Listed entries:
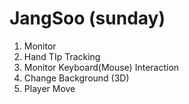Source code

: # JangSoo (sunday)

 1. Monitor
 2. Hand TIp Tracking
 3. Monitor Keyboard(Mouse) Interaction
 4. Change Background (3D)
 5. Player Move
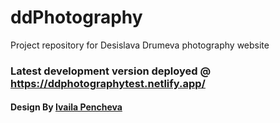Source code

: # ddPhotography
Project repository for Desislava Drumeva photography website

### Latest development version deployed @ https://ddphotographytest.netlify.app/

#### Design By [Ivaila Pencheva](https://www.linkedin.com/in/ivaila-pencheva-b6155b256/)
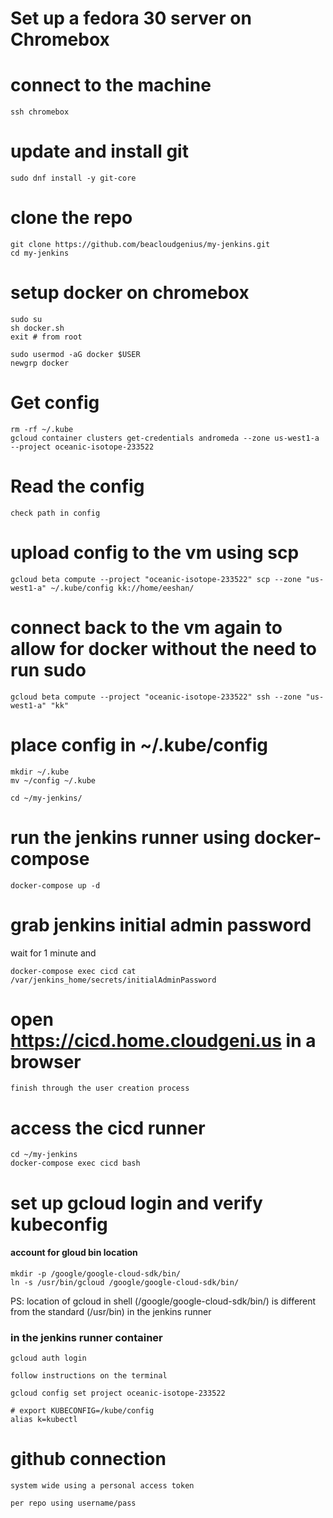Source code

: # Set up a fedora 30 server on Chromebox

# connect to the machine

    ssh chromebox

# update and install git

    sudo dnf install -y git-core

# clone the repo

    git clone https://github.com/beacloudgenius/my-jenkins.git
    cd my-jenkins

# setup docker on chromebox

    sudo su
    sh docker.sh
    exit # from root

    sudo usermod -aG docker $USER
    newgrp docker

# Get config

    rm -rf ~/.kube
    gcloud container clusters get-credentials andromeda --zone us-west1-a --project oceanic-isotope-233522

# Read the config

    check path in config

# upload config to the vm using scp

    gcloud beta compute --project "oceanic-isotope-233522" scp --zone "us-west1-a" ~/.kube/config kk://home/eeshan/

# connect back to the vm again to allow for docker without the need to run sudo

    gcloud beta compute --project "oceanic-isotope-233522" ssh --zone "us-west1-a" "kk"

# place config in ~/.kube/config

    mkdir ~/.kube
    mv ~/config ~/.kube

    cd ~/my-jenkins/

# run the jenkins runner using docker-compose

    docker-compose up -d

# grab jenkins initial admin password

wait for 1 minute and

    docker-compose exec cicd cat /var/jenkins_home/secrets/initialAdminPassword

# open https://cicd.home.cloudgeni.us in a browser

    finish through the user creation process

# access the cicd runner

    cd ~/my-jenkins
    docker-compose exec cicd bash

# set up gcloud login and verify kubeconfig

#### account for gloud bin location

    mkdir -p /google/google-cloud-sdk/bin/
    ln -s /usr/bin/gcloud /google/google-cloud-sdk/bin/

PS: location of gcloud in shell (/google/google-cloud-sdk/bin/) is different from the standard (/usr/bin) in the jenkins runner

### in the jenkins runner container

    gcloud auth login

    follow instructions on the terminal

    gcloud config set project oceanic-isotope-233522

    # export KUBECONFIG=/kube/config
    alias k=kubectl

# github connection

    system wide using a personal access token

    per repo using username/pass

Problem:
Go through the data above and find the lines with the word "compose". Copy each of those lines.

Written response:
# run the jenkins runner using docker-compose
    docker-compose up -d
    docker-compose exec cicd cat /var/jenkins_home/secrets/initialAdminPassword
    docker-compose exec cicd bash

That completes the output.